Data supplied:

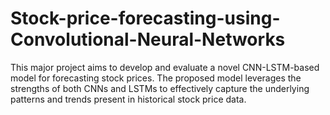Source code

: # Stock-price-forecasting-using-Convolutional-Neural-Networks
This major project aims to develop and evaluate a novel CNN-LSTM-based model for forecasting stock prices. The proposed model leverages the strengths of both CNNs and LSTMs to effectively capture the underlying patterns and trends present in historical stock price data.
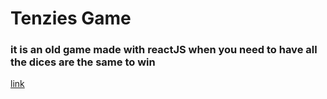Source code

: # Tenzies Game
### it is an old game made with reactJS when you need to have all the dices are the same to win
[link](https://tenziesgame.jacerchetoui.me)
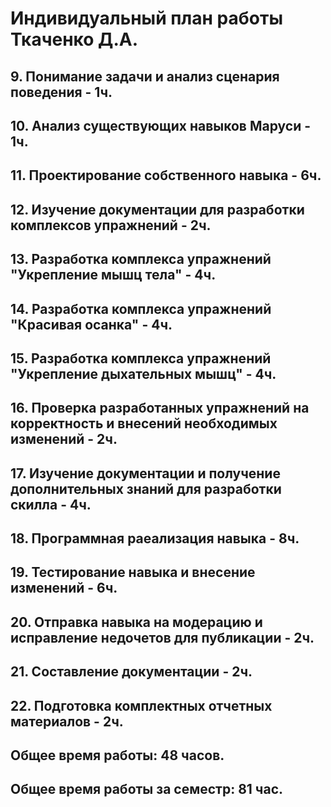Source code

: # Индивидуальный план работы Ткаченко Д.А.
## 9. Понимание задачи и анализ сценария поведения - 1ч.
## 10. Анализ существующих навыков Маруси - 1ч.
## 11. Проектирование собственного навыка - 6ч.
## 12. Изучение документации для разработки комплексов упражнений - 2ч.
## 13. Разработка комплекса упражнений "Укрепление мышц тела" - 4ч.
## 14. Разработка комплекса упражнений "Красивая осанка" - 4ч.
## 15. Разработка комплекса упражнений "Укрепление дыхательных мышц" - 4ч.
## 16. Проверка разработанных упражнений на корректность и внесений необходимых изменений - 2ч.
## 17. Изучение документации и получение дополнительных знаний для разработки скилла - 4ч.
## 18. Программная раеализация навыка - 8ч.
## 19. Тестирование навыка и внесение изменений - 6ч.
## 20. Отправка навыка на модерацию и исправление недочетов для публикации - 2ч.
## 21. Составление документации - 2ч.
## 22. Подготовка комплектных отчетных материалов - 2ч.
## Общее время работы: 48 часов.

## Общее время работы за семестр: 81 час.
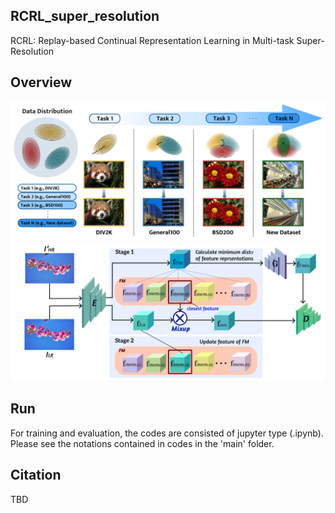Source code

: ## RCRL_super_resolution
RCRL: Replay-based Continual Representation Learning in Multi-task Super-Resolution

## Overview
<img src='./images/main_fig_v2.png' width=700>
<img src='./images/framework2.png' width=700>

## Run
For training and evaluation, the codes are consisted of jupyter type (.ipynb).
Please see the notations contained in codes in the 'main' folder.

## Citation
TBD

...

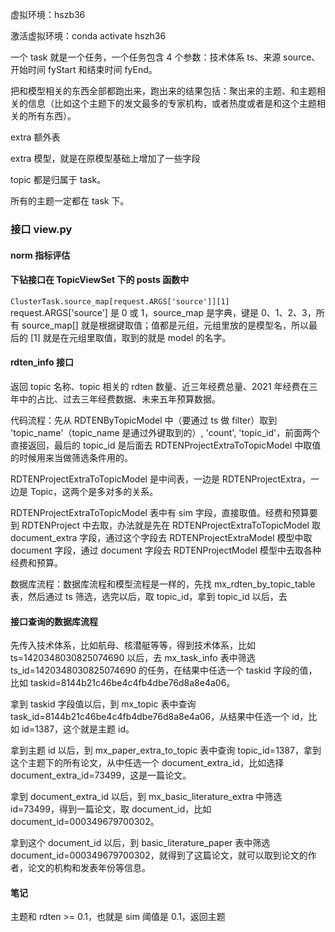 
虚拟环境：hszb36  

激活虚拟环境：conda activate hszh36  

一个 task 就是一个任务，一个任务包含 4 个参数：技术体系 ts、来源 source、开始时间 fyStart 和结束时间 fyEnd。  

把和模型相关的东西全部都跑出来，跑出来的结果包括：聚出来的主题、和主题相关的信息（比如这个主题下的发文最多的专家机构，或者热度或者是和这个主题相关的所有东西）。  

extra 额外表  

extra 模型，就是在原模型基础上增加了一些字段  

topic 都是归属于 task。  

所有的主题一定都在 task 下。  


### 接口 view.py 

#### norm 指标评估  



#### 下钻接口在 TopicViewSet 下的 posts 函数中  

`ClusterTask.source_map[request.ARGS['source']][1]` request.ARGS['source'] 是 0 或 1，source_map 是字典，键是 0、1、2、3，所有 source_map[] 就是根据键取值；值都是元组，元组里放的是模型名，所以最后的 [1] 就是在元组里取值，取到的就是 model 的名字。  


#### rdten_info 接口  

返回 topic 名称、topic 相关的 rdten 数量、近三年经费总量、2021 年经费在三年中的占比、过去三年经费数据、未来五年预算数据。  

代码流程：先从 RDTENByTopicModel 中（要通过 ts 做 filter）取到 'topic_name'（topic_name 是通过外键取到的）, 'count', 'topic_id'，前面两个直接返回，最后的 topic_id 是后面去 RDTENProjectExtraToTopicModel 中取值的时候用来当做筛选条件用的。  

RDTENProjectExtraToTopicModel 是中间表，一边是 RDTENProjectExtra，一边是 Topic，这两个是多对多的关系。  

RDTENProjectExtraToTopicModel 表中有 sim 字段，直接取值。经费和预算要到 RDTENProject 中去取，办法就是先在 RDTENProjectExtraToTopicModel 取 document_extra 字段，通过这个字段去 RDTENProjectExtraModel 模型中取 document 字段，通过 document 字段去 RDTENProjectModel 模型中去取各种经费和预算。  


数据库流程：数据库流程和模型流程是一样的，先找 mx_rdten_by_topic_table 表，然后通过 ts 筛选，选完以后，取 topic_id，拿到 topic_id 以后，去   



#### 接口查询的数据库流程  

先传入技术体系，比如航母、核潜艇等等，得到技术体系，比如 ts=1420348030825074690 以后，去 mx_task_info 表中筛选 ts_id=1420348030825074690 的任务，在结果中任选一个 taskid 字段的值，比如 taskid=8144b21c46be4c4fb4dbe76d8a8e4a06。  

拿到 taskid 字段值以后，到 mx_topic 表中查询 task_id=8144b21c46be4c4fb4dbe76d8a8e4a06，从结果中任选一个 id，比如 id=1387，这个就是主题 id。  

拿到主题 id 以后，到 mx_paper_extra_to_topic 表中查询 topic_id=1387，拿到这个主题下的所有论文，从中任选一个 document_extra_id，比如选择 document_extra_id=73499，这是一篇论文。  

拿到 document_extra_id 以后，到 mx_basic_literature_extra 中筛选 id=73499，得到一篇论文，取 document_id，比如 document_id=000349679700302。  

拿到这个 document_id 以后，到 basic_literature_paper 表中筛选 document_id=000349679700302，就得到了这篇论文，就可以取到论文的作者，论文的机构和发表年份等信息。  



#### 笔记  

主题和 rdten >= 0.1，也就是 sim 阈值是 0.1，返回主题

==

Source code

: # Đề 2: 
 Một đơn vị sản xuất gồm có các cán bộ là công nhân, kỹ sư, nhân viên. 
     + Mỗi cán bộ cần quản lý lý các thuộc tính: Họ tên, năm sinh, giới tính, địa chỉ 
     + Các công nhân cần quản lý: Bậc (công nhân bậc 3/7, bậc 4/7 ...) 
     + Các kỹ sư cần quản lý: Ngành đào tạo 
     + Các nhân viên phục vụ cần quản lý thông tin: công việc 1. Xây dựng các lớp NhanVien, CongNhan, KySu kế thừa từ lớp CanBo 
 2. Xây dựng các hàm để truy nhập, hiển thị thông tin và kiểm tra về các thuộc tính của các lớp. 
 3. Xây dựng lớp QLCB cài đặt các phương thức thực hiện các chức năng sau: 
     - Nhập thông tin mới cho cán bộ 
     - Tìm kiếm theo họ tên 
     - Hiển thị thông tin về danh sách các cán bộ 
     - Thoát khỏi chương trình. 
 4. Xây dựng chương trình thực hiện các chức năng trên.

About this exercise:
The range runs from the line with "## 18. Программная раеализация навыка - 8ч." up to and including the line with "## 21. Составление документации - 2ч." in the listing above; please write out exactly those lines and nothing more.

Answer to the problem:
## 18. Программная раеализация навыка - 8ч.
## 19. Тестирование навыка и внесение изменений - 6ч.
## 20. Отправка навыка на модерацию и исправление недочетов для публикации - 2ч.
## 21. Составление документации - 2ч.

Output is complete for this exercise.